= WHAT THE TASK REQUIRES =
How many lines of the data contain the word "keyeq"? Give only that number.

--- SOURCE RECORDS Enclosed Below ---

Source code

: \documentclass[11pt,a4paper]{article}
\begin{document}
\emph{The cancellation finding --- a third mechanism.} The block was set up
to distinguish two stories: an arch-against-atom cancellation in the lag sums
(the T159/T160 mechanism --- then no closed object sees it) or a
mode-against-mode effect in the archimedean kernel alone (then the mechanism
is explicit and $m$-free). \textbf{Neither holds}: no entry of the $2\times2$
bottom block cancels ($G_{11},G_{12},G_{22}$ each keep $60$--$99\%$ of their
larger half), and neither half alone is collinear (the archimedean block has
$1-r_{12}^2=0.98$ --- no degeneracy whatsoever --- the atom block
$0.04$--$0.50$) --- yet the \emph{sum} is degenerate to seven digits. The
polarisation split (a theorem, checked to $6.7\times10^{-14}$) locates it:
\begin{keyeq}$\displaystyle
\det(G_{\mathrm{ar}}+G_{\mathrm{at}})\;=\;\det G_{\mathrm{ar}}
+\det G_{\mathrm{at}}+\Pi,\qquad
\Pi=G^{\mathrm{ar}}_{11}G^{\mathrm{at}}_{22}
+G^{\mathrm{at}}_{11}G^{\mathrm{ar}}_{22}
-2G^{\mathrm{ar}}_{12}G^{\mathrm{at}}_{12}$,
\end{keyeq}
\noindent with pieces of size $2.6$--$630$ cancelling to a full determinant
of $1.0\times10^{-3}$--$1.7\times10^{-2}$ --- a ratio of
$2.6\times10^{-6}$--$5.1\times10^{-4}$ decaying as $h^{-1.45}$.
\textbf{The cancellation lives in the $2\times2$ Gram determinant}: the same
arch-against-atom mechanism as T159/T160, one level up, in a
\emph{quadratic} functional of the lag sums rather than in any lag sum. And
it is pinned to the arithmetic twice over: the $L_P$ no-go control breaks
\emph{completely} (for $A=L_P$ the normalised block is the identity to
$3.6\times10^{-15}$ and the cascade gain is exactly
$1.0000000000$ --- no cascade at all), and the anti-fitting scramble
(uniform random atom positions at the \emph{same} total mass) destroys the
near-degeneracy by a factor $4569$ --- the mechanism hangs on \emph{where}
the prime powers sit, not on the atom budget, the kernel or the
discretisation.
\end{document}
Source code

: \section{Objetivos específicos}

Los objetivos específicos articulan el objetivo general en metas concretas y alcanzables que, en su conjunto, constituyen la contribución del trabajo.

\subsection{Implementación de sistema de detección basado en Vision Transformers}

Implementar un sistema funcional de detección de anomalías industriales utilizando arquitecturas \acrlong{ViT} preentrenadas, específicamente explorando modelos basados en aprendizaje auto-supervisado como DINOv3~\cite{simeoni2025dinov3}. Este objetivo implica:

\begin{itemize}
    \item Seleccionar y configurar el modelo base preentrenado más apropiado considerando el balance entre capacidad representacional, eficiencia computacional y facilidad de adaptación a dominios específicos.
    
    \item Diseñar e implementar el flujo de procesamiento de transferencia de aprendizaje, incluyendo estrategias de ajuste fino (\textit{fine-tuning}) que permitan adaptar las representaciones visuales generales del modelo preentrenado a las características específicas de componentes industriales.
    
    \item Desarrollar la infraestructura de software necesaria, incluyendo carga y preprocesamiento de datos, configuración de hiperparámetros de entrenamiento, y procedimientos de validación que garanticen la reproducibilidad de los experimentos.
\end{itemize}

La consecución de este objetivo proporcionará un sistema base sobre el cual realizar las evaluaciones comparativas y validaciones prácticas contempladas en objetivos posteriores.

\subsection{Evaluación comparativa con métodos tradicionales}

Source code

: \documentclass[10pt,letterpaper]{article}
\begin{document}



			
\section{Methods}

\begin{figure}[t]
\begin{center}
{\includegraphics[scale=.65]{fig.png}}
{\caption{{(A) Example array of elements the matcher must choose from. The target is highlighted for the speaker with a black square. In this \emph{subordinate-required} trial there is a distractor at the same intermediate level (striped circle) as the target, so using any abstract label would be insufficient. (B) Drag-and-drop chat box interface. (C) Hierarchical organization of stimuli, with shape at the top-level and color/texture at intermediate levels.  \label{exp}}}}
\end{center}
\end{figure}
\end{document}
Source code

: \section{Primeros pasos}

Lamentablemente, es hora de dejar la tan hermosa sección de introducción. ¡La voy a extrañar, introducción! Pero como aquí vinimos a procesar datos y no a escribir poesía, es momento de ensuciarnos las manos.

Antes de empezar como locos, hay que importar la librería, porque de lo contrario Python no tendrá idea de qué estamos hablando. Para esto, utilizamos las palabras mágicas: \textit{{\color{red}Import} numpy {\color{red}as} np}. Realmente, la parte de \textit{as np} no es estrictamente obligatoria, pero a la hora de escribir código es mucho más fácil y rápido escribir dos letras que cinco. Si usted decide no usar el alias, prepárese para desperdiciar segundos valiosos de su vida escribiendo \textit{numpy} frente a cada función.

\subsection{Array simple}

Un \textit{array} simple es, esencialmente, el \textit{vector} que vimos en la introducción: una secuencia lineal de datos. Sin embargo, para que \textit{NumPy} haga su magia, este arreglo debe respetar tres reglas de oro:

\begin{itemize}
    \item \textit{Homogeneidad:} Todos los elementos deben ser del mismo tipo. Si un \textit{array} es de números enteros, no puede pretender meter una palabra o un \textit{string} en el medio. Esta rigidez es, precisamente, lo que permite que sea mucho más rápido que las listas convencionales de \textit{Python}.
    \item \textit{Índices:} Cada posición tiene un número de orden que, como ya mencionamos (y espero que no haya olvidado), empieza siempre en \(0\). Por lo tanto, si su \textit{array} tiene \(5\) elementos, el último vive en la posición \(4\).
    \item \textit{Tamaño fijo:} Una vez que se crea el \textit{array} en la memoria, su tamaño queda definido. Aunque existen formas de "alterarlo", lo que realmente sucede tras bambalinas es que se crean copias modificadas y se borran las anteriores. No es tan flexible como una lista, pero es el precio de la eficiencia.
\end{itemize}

--- End of Enclosed SOURCE RECORDS ---

= YOUR RESPONSE =
2